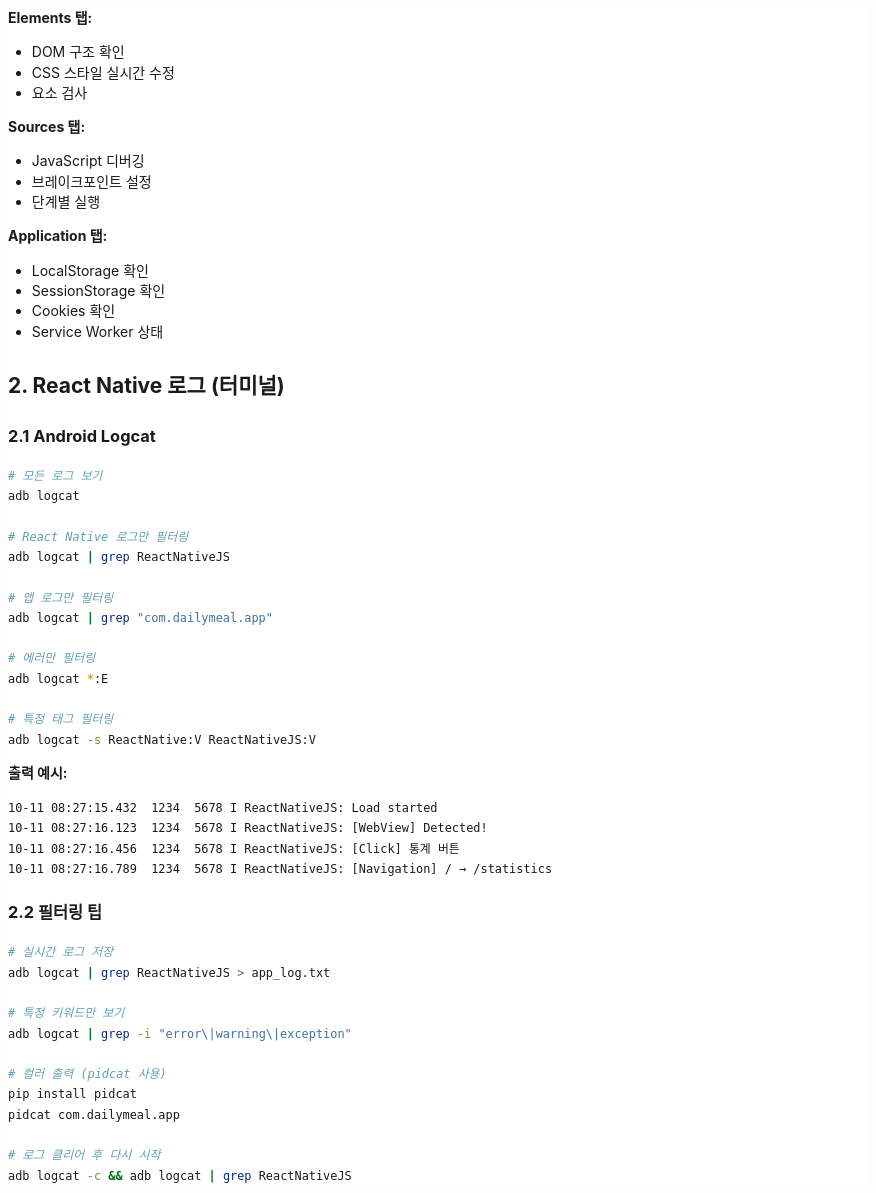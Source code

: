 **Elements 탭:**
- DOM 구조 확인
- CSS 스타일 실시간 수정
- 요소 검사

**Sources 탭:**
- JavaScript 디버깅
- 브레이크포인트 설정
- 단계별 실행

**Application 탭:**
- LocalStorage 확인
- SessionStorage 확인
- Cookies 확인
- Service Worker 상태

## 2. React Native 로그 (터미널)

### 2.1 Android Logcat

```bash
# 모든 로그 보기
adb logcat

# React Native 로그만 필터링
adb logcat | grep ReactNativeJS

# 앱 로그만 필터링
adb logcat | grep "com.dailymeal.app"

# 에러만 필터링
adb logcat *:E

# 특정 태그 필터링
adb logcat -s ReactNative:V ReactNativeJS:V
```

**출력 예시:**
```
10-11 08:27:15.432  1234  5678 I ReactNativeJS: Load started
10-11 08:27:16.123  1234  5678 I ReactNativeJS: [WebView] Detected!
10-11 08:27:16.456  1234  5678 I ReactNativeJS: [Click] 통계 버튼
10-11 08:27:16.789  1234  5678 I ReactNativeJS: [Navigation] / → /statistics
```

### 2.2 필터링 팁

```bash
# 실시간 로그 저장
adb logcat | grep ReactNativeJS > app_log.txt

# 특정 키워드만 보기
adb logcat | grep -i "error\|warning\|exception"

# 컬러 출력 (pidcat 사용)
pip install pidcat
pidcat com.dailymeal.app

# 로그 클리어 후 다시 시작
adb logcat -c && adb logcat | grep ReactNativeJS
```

○ ○ ○ ○ ○

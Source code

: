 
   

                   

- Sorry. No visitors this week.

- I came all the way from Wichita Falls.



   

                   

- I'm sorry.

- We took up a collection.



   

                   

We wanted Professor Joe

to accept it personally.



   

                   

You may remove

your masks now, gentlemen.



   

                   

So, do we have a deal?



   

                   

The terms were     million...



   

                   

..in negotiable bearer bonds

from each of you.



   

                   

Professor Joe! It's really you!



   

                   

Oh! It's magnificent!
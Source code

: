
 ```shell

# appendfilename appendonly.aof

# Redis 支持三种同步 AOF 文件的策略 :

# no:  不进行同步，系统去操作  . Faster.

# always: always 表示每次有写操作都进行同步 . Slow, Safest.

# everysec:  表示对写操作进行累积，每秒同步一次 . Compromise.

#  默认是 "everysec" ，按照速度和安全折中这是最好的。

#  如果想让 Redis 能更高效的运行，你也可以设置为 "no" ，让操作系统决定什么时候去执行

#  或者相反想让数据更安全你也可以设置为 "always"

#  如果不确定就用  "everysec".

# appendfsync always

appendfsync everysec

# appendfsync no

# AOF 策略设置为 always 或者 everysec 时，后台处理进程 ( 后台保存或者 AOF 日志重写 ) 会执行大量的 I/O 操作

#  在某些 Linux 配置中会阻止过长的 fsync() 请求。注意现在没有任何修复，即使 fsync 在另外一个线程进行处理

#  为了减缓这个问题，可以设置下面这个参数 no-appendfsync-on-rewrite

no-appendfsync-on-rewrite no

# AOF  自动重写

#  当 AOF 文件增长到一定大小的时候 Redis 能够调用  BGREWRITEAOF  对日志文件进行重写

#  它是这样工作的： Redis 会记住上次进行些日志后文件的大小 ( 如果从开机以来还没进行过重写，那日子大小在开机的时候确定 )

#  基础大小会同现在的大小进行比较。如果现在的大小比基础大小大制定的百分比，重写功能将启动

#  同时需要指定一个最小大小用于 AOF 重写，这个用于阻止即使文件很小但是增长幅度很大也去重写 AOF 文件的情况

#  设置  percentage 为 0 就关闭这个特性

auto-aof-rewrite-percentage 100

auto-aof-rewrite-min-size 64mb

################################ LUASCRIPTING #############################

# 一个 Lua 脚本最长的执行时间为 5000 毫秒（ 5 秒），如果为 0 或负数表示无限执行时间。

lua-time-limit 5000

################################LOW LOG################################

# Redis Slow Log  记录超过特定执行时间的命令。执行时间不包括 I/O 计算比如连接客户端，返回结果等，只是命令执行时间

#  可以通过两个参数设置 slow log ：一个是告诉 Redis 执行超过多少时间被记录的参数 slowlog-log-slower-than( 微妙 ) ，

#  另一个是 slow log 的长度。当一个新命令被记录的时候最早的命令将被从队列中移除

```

○ ○ ○ ○ ○

WHAT THIS TASK INVOLVES
Search the records for lines holding the word "always", then copy each line you find.

YOUR SOLUTION
# always: always 表示每次有写操作都进行同步 . Slow, Safest.
#  或者相反想让数据更安全你也可以设置为 "always"
# appendfsync always
# AOF 策略设置为 always 或者 everysec 时，后台处理进程 ( 后台保存或者 AOF 日志重写 ) 会执行大量的 I/O 操作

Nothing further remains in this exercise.